_GIVEN RECORDS:_

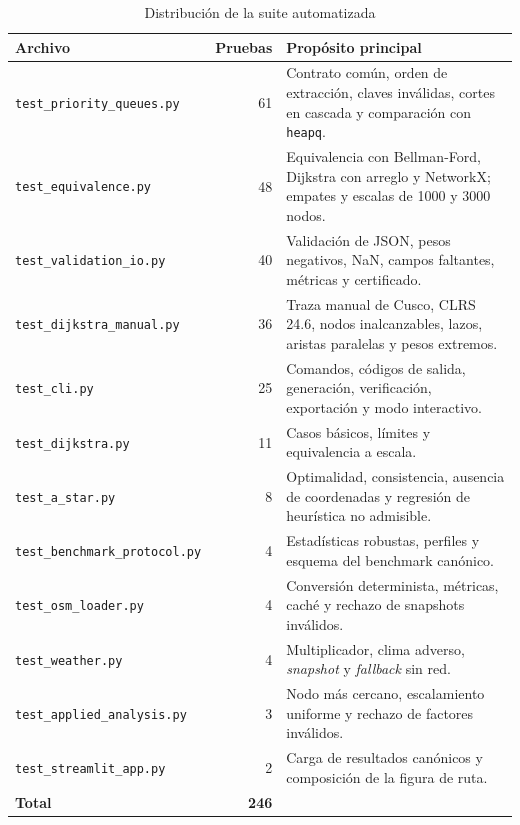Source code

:\begin{table}[H]
    \centering
    \fontsize{9}{11}\selectfont
    \renewcommand{\arraystretch}{1.12}
    \caption{Distribución de la suite automatizada}
    \label{tab:suite_pruebas}
    \begin{tabularx}{\textwidth}{@{}>{\raggedright\arraybackslash}p{5.3cm} r >{\raggedright\arraybackslash}X@{}}
        \toprule
        \textbf{Archivo} & \textbf{Pruebas} & \textbf{Propósito principal} \\
        \midrule
        \texttt{test\_priority\_queues.py} & 61 & Contrato común, orden de extracción, claves inválidas, cortes en cascada y comparación con \texttt{heapq}. \\
        \texttt{test\_equivalence.py} & 48 & Equivalencia con Bellman-Ford, Dijkstra con arreglo y NetworkX; empates y escalas de 1000 y 3000 nodos. \\
        \texttt{test\_validation\_io.py} & 40 & Validación de JSON, pesos negativos, NaN, campos faltantes, métricas y certificado. \\
        \texttt{test\_dijkstra\_manual.py} & 36 & Traza manual de Cusco, CLRS 24.6, nodos inalcanzables, lazos, aristas paralelas y pesos extremos. \\
        \texttt{test\_cli.py} & 25 & Comandos, códigos de salida, generación, verificación, exportación y modo interactivo. \\
        \texttt{test\_dijkstra.py} & 11 & Casos básicos, límites y equivalencia a escala. \\
        \texttt{test\_a\_star.py} & 8 & Optimalidad, consistencia, ausencia de coordenadas y regresión de heurística no admisible. \\
        \texttt{test\_benchmark\_protocol.py} & 4 & Estadísticas robustas, perfiles y esquema del benchmark canónico. \\
        \texttt{test\_osm\_loader.py} & 4 & Conversión determinista, métricas, caché y rechazo de snapshots inválidos. \\
        \texttt{test\_weather.py} & 4 & Multiplicador, clima adverso, \textit{snapshot} y \textit{fallback} sin red. \\
        \texttt{test\_applied\_analysis.py} & 3 & Nodo más cercano, escalamiento uniforme y rechazo de factores inválidos. \\
        \texttt{test\_streamlit\_app.py} & 2 & Carga de resultados canónicos y composición de la figura de ruta. \\
        \midrule
        \textbf{Total} & \textbf{246} & \\
        \bottomrule
    \end{tabularx}
\end{table}

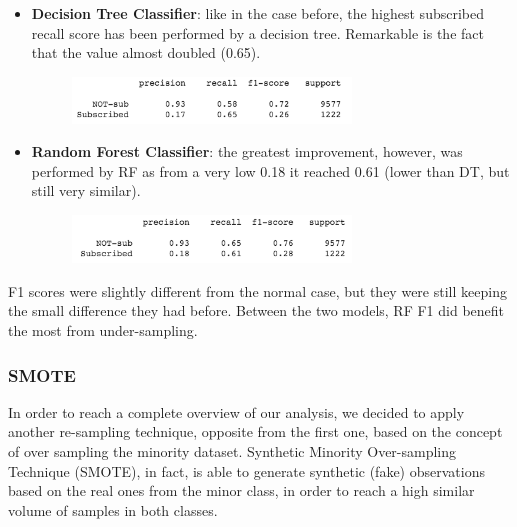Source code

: \begin{itemize}
\item \textbf{Decision Tree Classifier}: like in the case before, the highest subscribed recall score has been performed by a decision tree. Remarkable is the fact that the value almost doubled (0.65). 

\begin{figure}[H]
\centering
\includegraphics[width=0.7\textwidth]{Img/under_tree.png}
\end{figure}
\item \textbf{Random Forest Classifier}: the greatest improvement, however, was performed by RF as from a very low 0.18 it reached 0.61 (lower than DT, but still very similar).

\begin{figure}[H]
\centering
\includegraphics[width=0.7\textwidth]{Img/under_forest.png}
\end{figure}
\end{itemize}

F1 scores were slightly different from the normal case, but they were still keeping the small difference they had before. Between the two models, RF F1 did benefit the most from under-sampling.


\subsubsection{SMOTE}
In order to reach a complete overview of our analysis, we decided to apply another re-sampling technique, opposite from the first one, based on the concept of over sampling the minority dataset. Synthetic Minority Over-sampling Technique (SMOTE), in fact, is able to generate synthetic (fake) observations based on the real ones from the minor class, in order to reach a high similar volume of samples in both classes.


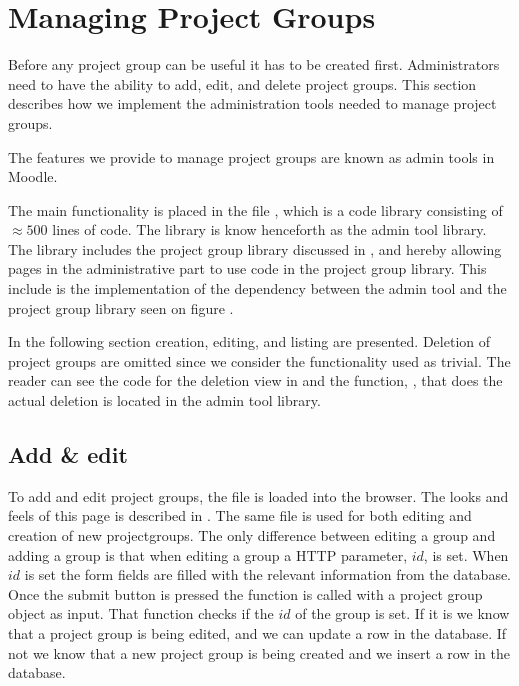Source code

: \section{Managing Project Groups} %
\label{sec:manProjGrpImpl}
Before any project group can be useful it has to be created first.
Administrators need to have the ability to add, edit, and delete project groups.
This section describes how we implement the administration tools needed to manage project groups.

The features we provide to manage project groups are known as admin tools in Moodle.

The main functionality is placed in the file , which is a code library consisting of $\approx 500$ lines of code. 
The library is know henceforth as the admin tool library.
The library includes the project group library discussed in , and hereby allowing pages in the administrative part to use code in the project group library. 
This include is the implementation of the dependency between the admin tool and the project group library seen on figure . 

In the following section creation, editing, and listing are presented. 
Deletion of project groups are omitted since we consider the functionality used as trivial. 
The reader can see the code for the deletion view in  and the function, , that does the actual deletion is located in the admin tool library.

\subsection{Add \& edit}
To add and edit project groups, the file  is loaded into the browser. 
The looks and feels of this page is described in .
The same file is used for both editing and creation of new projectgroups. 
The only difference between editing a group and adding a group is that when editing a group a HTTP parameter, $id$, is set.
When $id$ is set the form fields are filled with the relevant information from the database.
Once the submit button is pressed the function  is called with a project group object as input.
That function checks if the $id$ of the group is set. 
If it is we know that a project group is being edited, and we can update a row in the database.
If not we know that a new project group is being created and we insert a row in the database.

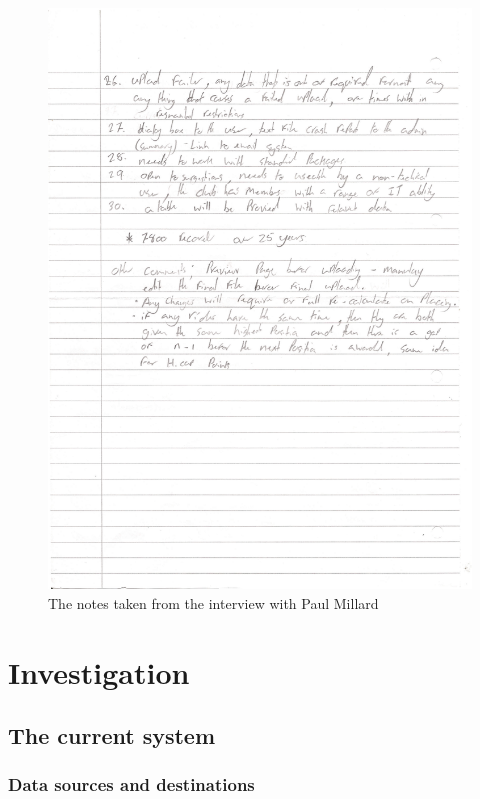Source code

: \begin{figure}[H]
    \includegraphics[width=\textwidth]{./interview/InterviewNotesPage2.pdf}
    \caption{The notes taken from the interview with Paul Millard} \label{fig:Interview notes}
\end{figure}


\section{Investigation}

\subsection{The current system}

\subsubsection{Data sources and destinations}

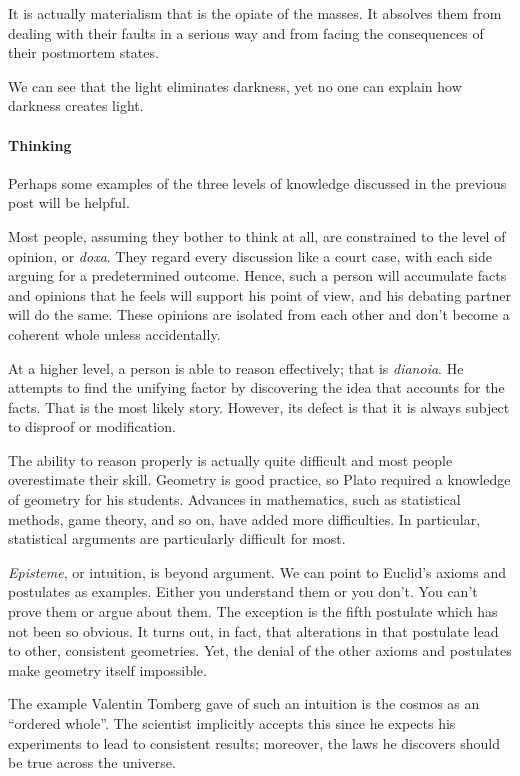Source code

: It is actually materialism that is the opiate of the masses. It absolves them from dealing with their faults in a serious way and from facing the consequences of their postmortem states.

We can see that the light eliminates darkness, yet no one can explain how darkness creates light.

\paragraph{Thinking}
Perhaps some examples of the three levels of knowledge discussed in the previous post will be helpful.

Most people, assuming they bother to think at all, are constrained to the level of opinion, or \emph{doxa}. They regard every discussion like a court case, with each side arguing for a predetermined outcome. Hence, such a person will accumulate facts and opinions that he feels will support his point of view, and his debating partner will do the same. These opinions are isolated from each other and don't become a coherent whole unless accidentally.

At a higher level, a person is able to reason effectively; that is \emph{dianoia}. He attempts to find the unifying factor by discovering the idea that accounts for the facts. That is the most likely story. However, its defect is that it is always subject to disproof or modification.

The ability to reason properly is actually quite difficult and most people overestimate their skill. Geometry is good practice, so Plato required a knowledge of geometry for his students. Advances in mathematics, such as statistical methods, game theory, and so on, have added more difficulties. In particular, statistical arguments are particularly difficult for most.

\emph{Episteme}, or intuition, is beyond argument. We can point to Euclid's axioms and postulates as examples. Either you understand them or you don't. You can't prove them or argue about them. The exception is the fifth postulate which has not been so obvious. It turns out, in fact, that alterations in that postulate lead to other, consistent geometries. Yet, the denial of the other axioms and postulates make geometry itself impossible.

The example Valentin Tomberg gave of such an intuition is the cosmos as an “ordered whole”. The scientist implicitly accepts this since he expects his experiments to lead to consistent results; moreover, the laws he discovers should be true across the universe.

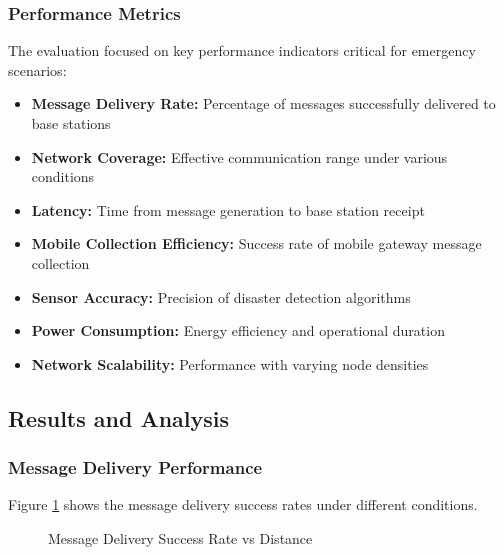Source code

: \documentclass[conference]{IEEEtran}
\begin{document}
\subsubsection{Performance Metrics}
The evaluation focused on key performance indicators critical for emergency scenarios:

\begin{itemize}
\item \textbf{Message Delivery Rate:} Percentage of messages successfully delivered to base stations
\item \textbf{Network Coverage:} Effective communication range under various conditions
\item \textbf{Latency:} Time from message generation to base station receipt
\item \textbf{Mobile Collection Efficiency:} Success rate of mobile gateway message collection
\item \textbf{Sensor Accuracy:} Precision of disaster detection algorithms
\item \textbf{Power Consumption:} Energy efficiency and operational duration
\item \textbf{Network Scalability:} Performance with varying node densities
\end{itemize}

\subsection{Results and Analysis}

\subsubsection{Message Delivery Performance}

Figure \ref{fig:delivery_performance} shows the message delivery success rates under different conditions.

\begin{figure}[htbp]
\centering
{}
\caption{Message Delivery Success Rate vs Distance}
\label{fig:delivery_performance}
\end{figure}
\end{document}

_EXERCISE REQUIREMENTS:_
Return the line that contains "Success Rate vs" along with every line after it through the end of the entries, exactly, adding nothing.

_WORKED SOLUTION:_
\caption{Message Delivery Success Rate vs Distance}
\label{fig:delivery_performance}
\end{figure}
\end{document}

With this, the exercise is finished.